Top of SUPPLIED ENTRIES

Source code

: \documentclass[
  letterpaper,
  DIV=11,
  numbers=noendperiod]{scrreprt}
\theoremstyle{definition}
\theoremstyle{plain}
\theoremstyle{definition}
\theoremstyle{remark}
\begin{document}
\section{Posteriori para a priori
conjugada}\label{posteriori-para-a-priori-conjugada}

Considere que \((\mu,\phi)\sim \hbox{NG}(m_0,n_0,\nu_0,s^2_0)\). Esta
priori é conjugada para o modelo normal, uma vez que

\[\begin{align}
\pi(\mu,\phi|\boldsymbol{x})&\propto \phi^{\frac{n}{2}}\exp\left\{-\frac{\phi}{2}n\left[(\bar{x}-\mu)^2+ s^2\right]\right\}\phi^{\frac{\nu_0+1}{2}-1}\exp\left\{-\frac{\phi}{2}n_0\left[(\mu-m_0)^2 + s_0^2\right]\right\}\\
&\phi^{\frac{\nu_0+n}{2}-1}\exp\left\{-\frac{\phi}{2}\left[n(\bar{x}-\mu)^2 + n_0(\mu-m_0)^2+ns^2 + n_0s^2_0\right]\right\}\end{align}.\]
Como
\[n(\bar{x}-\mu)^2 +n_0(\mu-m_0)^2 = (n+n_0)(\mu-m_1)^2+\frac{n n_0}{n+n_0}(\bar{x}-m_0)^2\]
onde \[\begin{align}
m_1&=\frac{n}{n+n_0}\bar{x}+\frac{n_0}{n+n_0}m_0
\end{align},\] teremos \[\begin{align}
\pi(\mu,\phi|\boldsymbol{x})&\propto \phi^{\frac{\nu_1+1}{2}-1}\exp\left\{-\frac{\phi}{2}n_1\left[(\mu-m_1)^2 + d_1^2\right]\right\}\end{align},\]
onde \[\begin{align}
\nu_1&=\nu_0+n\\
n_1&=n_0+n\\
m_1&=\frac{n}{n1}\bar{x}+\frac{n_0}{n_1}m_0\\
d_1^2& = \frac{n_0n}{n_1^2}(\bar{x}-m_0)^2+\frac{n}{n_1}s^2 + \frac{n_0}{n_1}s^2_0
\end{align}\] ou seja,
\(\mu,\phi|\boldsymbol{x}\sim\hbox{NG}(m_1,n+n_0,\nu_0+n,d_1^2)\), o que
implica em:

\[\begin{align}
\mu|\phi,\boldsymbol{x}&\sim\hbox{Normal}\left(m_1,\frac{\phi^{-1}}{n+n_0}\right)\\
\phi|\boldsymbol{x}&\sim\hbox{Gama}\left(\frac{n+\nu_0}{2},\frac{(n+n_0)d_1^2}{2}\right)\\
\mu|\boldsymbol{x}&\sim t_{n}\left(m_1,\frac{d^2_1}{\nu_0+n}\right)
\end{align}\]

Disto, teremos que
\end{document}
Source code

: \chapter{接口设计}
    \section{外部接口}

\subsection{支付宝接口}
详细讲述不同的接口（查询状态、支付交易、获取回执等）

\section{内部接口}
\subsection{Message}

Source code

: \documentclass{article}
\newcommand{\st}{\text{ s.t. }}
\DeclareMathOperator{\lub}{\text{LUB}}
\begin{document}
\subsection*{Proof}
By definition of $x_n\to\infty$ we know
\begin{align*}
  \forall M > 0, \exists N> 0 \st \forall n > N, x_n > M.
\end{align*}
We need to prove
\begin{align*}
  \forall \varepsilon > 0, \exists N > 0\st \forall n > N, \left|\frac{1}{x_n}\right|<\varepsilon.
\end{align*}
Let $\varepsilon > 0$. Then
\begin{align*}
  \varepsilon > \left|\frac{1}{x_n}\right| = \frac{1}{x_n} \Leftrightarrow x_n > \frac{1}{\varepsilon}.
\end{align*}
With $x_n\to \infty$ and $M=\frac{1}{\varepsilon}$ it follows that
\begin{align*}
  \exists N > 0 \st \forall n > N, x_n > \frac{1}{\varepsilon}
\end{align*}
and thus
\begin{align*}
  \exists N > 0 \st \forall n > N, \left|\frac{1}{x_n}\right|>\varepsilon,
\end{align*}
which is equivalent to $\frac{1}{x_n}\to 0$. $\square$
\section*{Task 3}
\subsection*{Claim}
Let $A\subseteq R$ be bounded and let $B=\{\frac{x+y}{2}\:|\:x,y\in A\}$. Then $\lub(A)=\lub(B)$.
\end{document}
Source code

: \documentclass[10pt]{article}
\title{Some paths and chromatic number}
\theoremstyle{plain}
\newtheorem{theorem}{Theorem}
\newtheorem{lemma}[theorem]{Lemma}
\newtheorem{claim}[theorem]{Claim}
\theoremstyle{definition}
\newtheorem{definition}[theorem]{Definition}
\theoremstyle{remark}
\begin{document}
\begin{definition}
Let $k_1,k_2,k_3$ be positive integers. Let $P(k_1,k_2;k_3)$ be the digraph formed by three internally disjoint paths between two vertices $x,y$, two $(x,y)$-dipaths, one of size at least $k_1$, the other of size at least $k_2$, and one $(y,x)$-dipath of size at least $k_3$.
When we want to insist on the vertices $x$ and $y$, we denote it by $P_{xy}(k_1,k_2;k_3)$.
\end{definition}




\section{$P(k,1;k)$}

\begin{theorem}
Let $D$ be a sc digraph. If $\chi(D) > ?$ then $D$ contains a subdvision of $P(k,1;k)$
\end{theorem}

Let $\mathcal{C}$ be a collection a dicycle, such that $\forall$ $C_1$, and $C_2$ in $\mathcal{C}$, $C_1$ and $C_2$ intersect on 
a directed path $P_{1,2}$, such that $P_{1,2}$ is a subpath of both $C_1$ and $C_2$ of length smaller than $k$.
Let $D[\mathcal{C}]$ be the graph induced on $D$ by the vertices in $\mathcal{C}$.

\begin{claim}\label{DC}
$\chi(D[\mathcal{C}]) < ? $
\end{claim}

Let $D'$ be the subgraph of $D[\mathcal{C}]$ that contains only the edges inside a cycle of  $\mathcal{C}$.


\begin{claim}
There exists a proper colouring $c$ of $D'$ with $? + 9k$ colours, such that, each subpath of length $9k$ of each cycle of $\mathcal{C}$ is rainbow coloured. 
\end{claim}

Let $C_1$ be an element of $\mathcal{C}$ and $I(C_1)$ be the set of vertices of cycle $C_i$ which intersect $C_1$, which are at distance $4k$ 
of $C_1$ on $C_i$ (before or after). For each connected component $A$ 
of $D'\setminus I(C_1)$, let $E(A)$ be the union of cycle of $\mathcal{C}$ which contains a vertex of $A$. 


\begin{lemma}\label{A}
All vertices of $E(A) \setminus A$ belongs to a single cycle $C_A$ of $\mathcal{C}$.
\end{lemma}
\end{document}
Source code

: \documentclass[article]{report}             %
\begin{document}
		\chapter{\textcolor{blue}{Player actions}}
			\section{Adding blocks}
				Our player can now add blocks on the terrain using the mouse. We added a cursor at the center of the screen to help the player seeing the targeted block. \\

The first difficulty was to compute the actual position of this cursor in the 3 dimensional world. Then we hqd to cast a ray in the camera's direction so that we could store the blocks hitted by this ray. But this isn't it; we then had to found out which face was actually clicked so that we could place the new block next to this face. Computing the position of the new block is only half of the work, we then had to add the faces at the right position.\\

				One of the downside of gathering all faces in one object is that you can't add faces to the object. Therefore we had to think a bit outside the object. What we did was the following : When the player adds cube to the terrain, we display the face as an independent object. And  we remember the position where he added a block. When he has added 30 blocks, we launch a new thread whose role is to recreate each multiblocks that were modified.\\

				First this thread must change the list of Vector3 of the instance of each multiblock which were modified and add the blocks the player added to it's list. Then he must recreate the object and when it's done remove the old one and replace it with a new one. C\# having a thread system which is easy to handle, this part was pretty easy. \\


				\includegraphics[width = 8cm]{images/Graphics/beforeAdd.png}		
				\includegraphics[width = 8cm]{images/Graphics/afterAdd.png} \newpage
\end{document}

Bottom of SUPPLIED ENTRIES

Among the lines of the material, find those that hold the word "paths" and copy them.

> _EXPECTED ANSWER_:
\title{Some paths and chromatic number}
Let $k_1,k_2,k_3$ be positive integers. Let $P(k_1,k_2;k_3)$ be the digraph formed by three internally disjoint paths between two vertices $x,y$, two $(x,y)$-dipaths, one of size at least $k_1$, the other of size at least $k_2$, and one $(y,x)$-dipath of size at least $k_3$.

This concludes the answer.